This is a summary of a talk given at Bett 2015 on Sonic Pi
I started by playing excerpts from two programs, Scott Joplin Maple Leaf Rag, and a Percussion Generator, to illustrate different things Sonic Pi can do, and gave a brief description of Sonic Pi and the user interface, similar to section 1.2 of the built in tutorial, which is accessed by clicking the Help button.
I also showed how one of the example programs "Idm Breakout" could be copied and played. Then I used the following program sections to develop a code to play the round Frere Jaques
##Making sounds
Sonic Pi can play sounds generated by built in Synths, or by playing audio sample files, 89 of which are included with the program, or it can play user supplied audio sample .wav files as well.
play 72plays a synth sound and
sample :loop_amen_fullplays a sample file
##If the sounds are nice, you might be playing music...
play 72
play 76
play 79plays three notes so quickly after each other that they sound together as a chord.
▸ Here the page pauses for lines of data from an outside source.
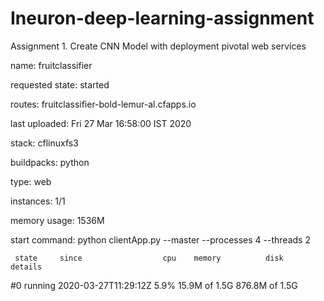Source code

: # Ineuron-deep-learning-assignment

Assignment 1. Create CNN Model with deployment pivotal web services

name:              fruitclassifier

requested state:   started

routes:            fruitclassifier-bold-lemur-al.cfapps.io

last uploaded:     Fri 27 Mar 16:58:00 IST 2020

stack:             cflinuxfs3

buildpacks:        python


type:            web

instances:       1/1

memory usage:    1536M

start command:   python clientApp.py   --master --processes 4 --threads 2

     state     since                  cpu    memory          disk             details
#0   running   2020-03-27T11:29:12Z   5.9%   15.9M of 1.5G   876.8M of 1.5G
If you want to play them one after the other you need tell Sonic Pi to sleep or wait before starting another note In the following example the notes are played with 0.2 seconds between each one
play 72
sleep 0.2
play 74
sleep 0.2
play 76
sleep 0.2
play 77
sleep 0.2
play 79
sleep 0.2##How about less typing....
It is tedious to type so much, so Sonic Pi has commands that simplify matters. To play a chord, you can put the note numbers inside a list, separated by commas
play [76,79,84]and to play notes one after another, separated in time by 0.2 seconds you can type
play_pattern_timed [79,77,76,74,72],[0.2]Here there are two lists separated by a comma. The first is the list of notes to be played, and the second, which only has one element 0.2 in it is the corresponding list of gaps between each note. In this case, after the first note is played, Sonic Pi sleeps for 0.2 seconds, after the second note is played, it looks for another sleep time in this list, but becuase it doesn't find one, it starts reading the list again, and uses the 0.2 for a second time, and so on. In a later example we will use different times for the various notes.
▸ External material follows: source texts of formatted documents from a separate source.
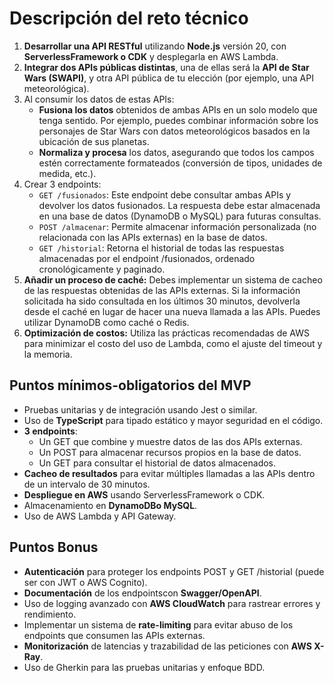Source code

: # Descripción del reto técnico
1. **Desarrollar una API RESTful** utilizando **Node.js** versión 20, con **ServerlessFramework o CDK** y desplegarla en AWS Lambda.
2. **Integrar dos APIs públicas distintas**, una de ellas será la **API de Star Wars (SWAPI)**, y otra API pública de tu elección (por ejemplo, una API meteorológica).
3. Al consumir los datos de estas APIs:
    - **Fusiona los datos** obtenidos de ambas APIs en un solo modelo que tenga sentido. Por ejemplo, puedes combinar información sobre los personajes de Star Wars con datos meteorológicos basados en la ubicación de sus planetas.
    - **Normaliza y procesa** los datos, asegurando que todos los campos estén correctamente formateados (conversión de tipos, unidades de medida, etc.).
4. Crear 3 endpoints:
    - `GET /fusionados`: Este endpoint debe consultar ambas APIs y devolver los datos fusionados. La respuesta debe estar 
    almacenada en una base de datos (DynamoDB o MySQL) para futuras consultas.
    - `POST /almacenar`: Permite almacenar información personalizada (no relacionada con las APIs externas) en la base de datos.
    - `GET /historial`: Retorna el historial de todas las respuestas almacenadas por el endpoint /fusionados, ordenado 
    cronológicamente y paginado.
5. **Añadir un proceso de caché:** Debes implementar un sistema de cacheo de las respuestas obtenidas de las APIs externas. Si la información solicitada ha sido consultada en los últimos 30 minutos, devolverla desde el caché en lugar de hacer una nueva llamada 
a las APIs. Puedes utilizar DynamoDB como caché o Redis.
6. **Optimización de costos:** Utiliza las prácticas recomendadas de AWS para minimizar el costo del uso de Lambda, como el ajuste del timeout y la memoria.

## Puntos mínimos-obligatorios del MVP
 - Pruebas unitarias y de integración usando Jest o similar.
 - Uso de **TypeScript** para tipado estático y mayor seguridad en el código.
 - **3 endpoints**:
    - Un GET que combine y muestre datos de las dos APIs externas.
    - Un POST para almacenar recursos propios en la base de datos.
    - Un GET para consultar el historial de datos almacenados.
 - **Cacheo de resultados** para evitar múltiples llamadas a las APIs dentro de un intervalo de 30 minutos.
 - **Despliegue en AWS** usando ServerlessFramework o CDK.
 - Almacenamiento en **DynamoDBo MySQL**.
 - Uso de AWS Lambda y API Gateway.

 ## Puntos Bonus
- **Autenticación** para proteger los endpoints POST y GET /historial (puede ser con JWT o AWS 
Cognito).
- **Documentación** de los endpointscon **Swagger/OpenAPI**.
- Uso de logging avanzado con **AWS CloudWatch** para rastrear errores y rendimiento.
- Implementar un sistema de **rate-limiting** para evitar abuso de los endpoints que consumen las 
APIs externas.
- **Monitorización** de latencias y trazabilidad de las peticiones con **AWS X-Ray**.
- Uso de Gherkin para las pruebas unitarias y enfoque BDD.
##You can represent notes symbolically instead of by numbers...
play [:c5,:e5,:g5]and you can also use variables or named "stores" to hold the duration information
q = 0.2 # the time we will use for a quaver (note the # signifies a comment which is ignored by Sonic Pi)
c = 2 * q # a cratchet lasts twice as long
play_pattern_timed [:c5,:d5,:e5,;f5,;g5],[c,q,c,q,c] # note ALL the 5 durations are specified in this example##Changing the nature of the sound....
You can change the synth used to generate sounds from the default (:beep) and can also change the shape of the sound generated by each note. (see section 2.3 of the built in tutorial for more details)
use_synth :tri
c = 0.4
play_pattern_timed [:c4,:d4,:e4,:c4],[c]
sleep 2
#now we play the same notes altering the length, so that the sound reduces to 0 over the release time
play_pattern_timed [:c4,:d4,:e4,:c4],[c],release: c##Building Frere Jaques....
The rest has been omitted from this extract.